I guess in a lot of ways this blog is an extension of that experiment. I like to write, I like to take pictures, and I love to engage with people in any way possible. I’m not claiming to be the poster child for Cross-cultural Individuals, nor do I want to be self-deprecating. My hope is that enough people will recognize something in themselves from these writings for it to matter, offer some help in any way possible, even if “merely” to say the they’re not alone. Growing up that was a huge issue, being the only one with that particular experience. It set me apart, but also taught me early on to embrace my unique (even by Cross Culture and Third Culture Kids standard) heritage.
To sum up my family history as briefly as possible, I’m Hungarian on my dad’s side – though apparently his side of the family was pretty mixed as well (there’s been talk recently of potential Hungarian relatives in Australia), something I’m not connected to at all on my mother’s side, have a French passport and grew up in several states and Germany. Of those, I feel very connected to America, Hungary, and France and – even though I graduated from a German school as well and have no problems with the language – feel no connection to Germany or the land my mother came from. A typical Cross Culture Kid story I’m told.

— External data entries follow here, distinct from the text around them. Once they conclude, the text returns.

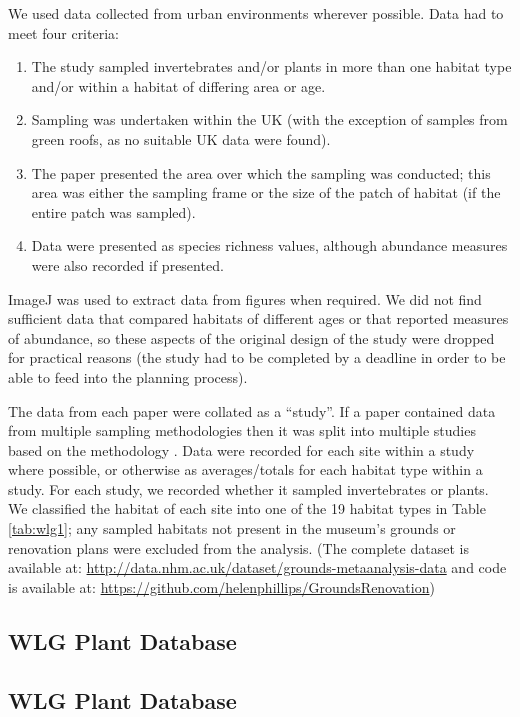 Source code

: We used data collected from urban environments wherever possible. Data had to meet four criteria:
\begin{enumerate}
\item The study sampled invertebrates and/or plants in more than one habitat type and/or within a habitat of differing area or age.
\item Sampling was undertaken within the UK (with the exception of samples from green roofs, as no suitable UK data were found).
\item The paper presented the area over which the sampling was conducted; this area was either the sampling frame or the size of the patch of habitat (if the entire patch was sampled). 
\item Data were presented as species richness values, although abundance measures were also recorded if presented.
\end{enumerate}
ImageJ \citep{schindelin:2012fiji} was used to extract data from figures when required. We did not find sufficient data that compared habitats of different ages or that reported measures of abundance, so these aspects of the original design of the study were dropped for practical reasons (the study had to be completed by a deadline in order to be able to feed into the planning process).

The data from each paper were collated as a ``study''. If a paper contained data from multiple sampling methodologies then it was split into multiple studies based on the methodology \citep[following][]{Hudson:2014predicts}. Data were recorded for each site within a study where possible, or otherwise as averages/totals for each habitat type within a study. For each study, we recorded whether it sampled invertebrates or plants. We classified the habitat of each site into one of the 19 habitat types in Table \ref{tab:wlg1}; any sampled habitats not present in the museum's grounds or renovation plans were excluded from the analysis. (The complete dataset is available at: \url{http://data.nhm.ac.uk/dataset/grounds-metaanalysis-data} and code is available at: \url{https://github.com/helenphillips/GroundsRenovation})

\ifappendixStyle %
\subsection{WLG Plant Database}%
\else
\subsection*{WLG Plant Database}
\fi

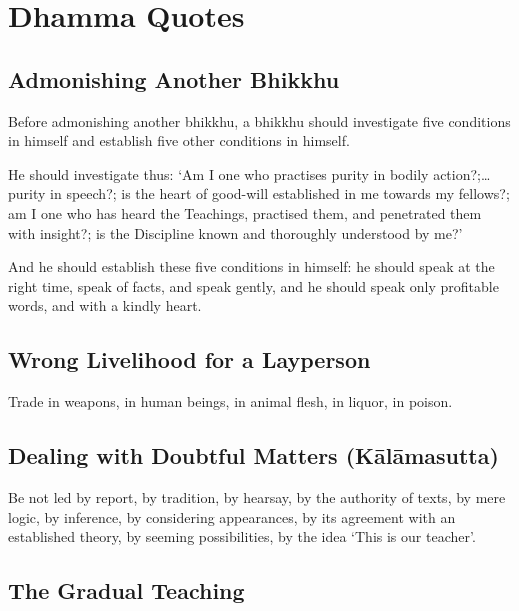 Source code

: \chapter{Dhamma Quotes}

\section*{Admonishing Another Bhikkhu}

Before admonishing another bhikkhu, a bhikkhu should investigate five conditions
in himself and establish five other conditions in himself.

He should investigate thus: ‘Am I one who practises purity in bodily action?;…
purity in speech?; is the heart of good-will established in me towards my
fellows?; am I one who has heard the Teachings, practised them, and penetrated
them with insight?; is the Discipline known and thoroughly understood by me?’

And he should establish these five conditions in himself: he should speak at the
right time, speak of facts, and speak gently, and he should speak only
profitable words, and with a kindly heart.


\section*{Wrong Livelihood for a Layperson}

Trade in weapons, in human beings, in animal flesh, in liquor, in poison.


\ifhandbookedition
\vspace*{-\baselineskip}
\fi

\section*{Dealing with Doubtful Matters (Kālāmasutta)}

Be not led by report, by tradition, by hearsay, by the authority of texts, by
mere logic, by inference, by considering appearances, by its agreement with an
established theory, by seeming possibilities, by the idea ‘This is our teacher’.


\ifhandbookedition
\vspace*{-\baselineskip}
\fi

\section*{The Gradual Teaching}

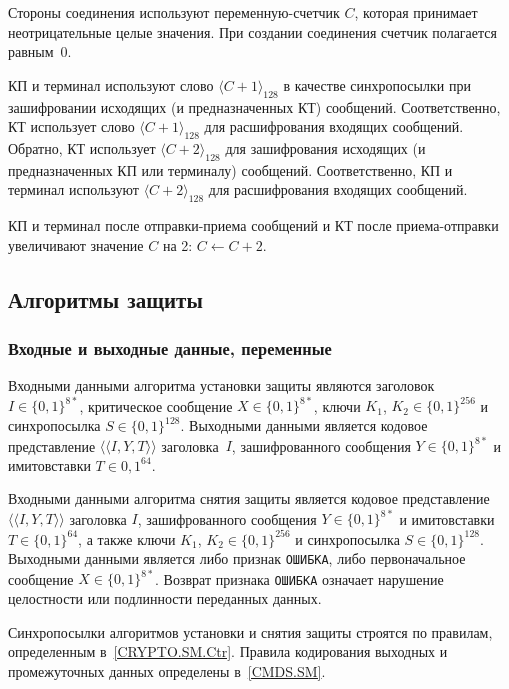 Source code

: Стороны соединения используют переменную-счетчик $C$, которая принимает 
неотрицательные целые значения. При создании соединения счетчик 
полагается равным~$0$.

КП и терминал используют слово $\langle C + 1 \rangle_{128}$ в качестве 
синхропосылки при зашифровании исходящих (и предназначенных КТ) сообщений. 
Соответственно, КТ использует слово $\langle C + 1 \rangle_{128}$ для 
расшифрования входящих сообщений. Обратно, КТ использует $\langle C + 2 
\rangle_{128}$ для зашифрования исходящих (и предназначенных КП или 
терминалу) сообщений. Соответственно, КП и терминал используют $\langle C + 2 
\rangle_{128}$ для расшифрования входящих сообщений. 

КП и терминал после отправки-приема сообщений и КТ после приема-отправки 
увеличивают значение $C$ на 2: $C\gets C + 2$.

\subsection{Алгоритмы защиты}\label{CRYPTO.SM.Algs}

\subsubsection{Входные и выходные данные, переменные}
\label{CRYPTO.SM.Algs.InOut}

Входными данными алгоритма установки защиты являются заголовок~$I\in\{0,1\}^{8*}$, 
критическое сообщение $X \in\{0,1\}^{8*}$, 
ключи $K_1$, $K_2\in\{0,1\}^{256}$ и 
синхропосылка $S\in\{0,1\}^{128}$.
Выходными данными является кодовое представление 
$\langle\langle I, Y, T \rangle\rangle$
заголовка~$I$, зашифрованного сообщения $Y \in\{0,1\}^{8*}$ 
и имитовставки $T \in {0,1}^{64}$.

Входными данными алгоритма снятия защиты является кодовое представление 
$\langle\langle I, Y, T\rangle\rangle$ заголовка $I$, зашифрованного 
сообщения $Y \in\{0,1\}^{8*}$ и имитовставки $T \in\{0, 1\}^{64}$, а также 
ключи $K_1$, $K_2 \in\{0,1\}^{256}$ и синхропосылка $S \in\{0,1\}^{128}$. 
Выходными данными является либо признак \texttt{ОШИБКА}, либо 
первоначальное сообщение $X \in\{0,1\}^{8*}$. 
Возврат признака \texttt{ОШИБКА} означает нарушение целостности или 
подлинности переданных данных.

Синхропосылки алгоритмов установки и снятия защиты строятся по правилам, 
определенным в~\ref{CRYPTO.SM.Ctr}. 
Правила кодирования выходных и промежуточных данных определены в~\ref{CMDS.SM}.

I’ve learned to embrace my identities, but identity struggles have a way of resurfacing at very odd moments. I was fine living in Finland for several years, until I was called back to Hungary in – what can only be termed – a stroke of fate. The emotions and ideas that surfaced after fifteen years and three months of no contact with the country of my fathers, and the questions I was asked there by friends are what prompted this entire blog.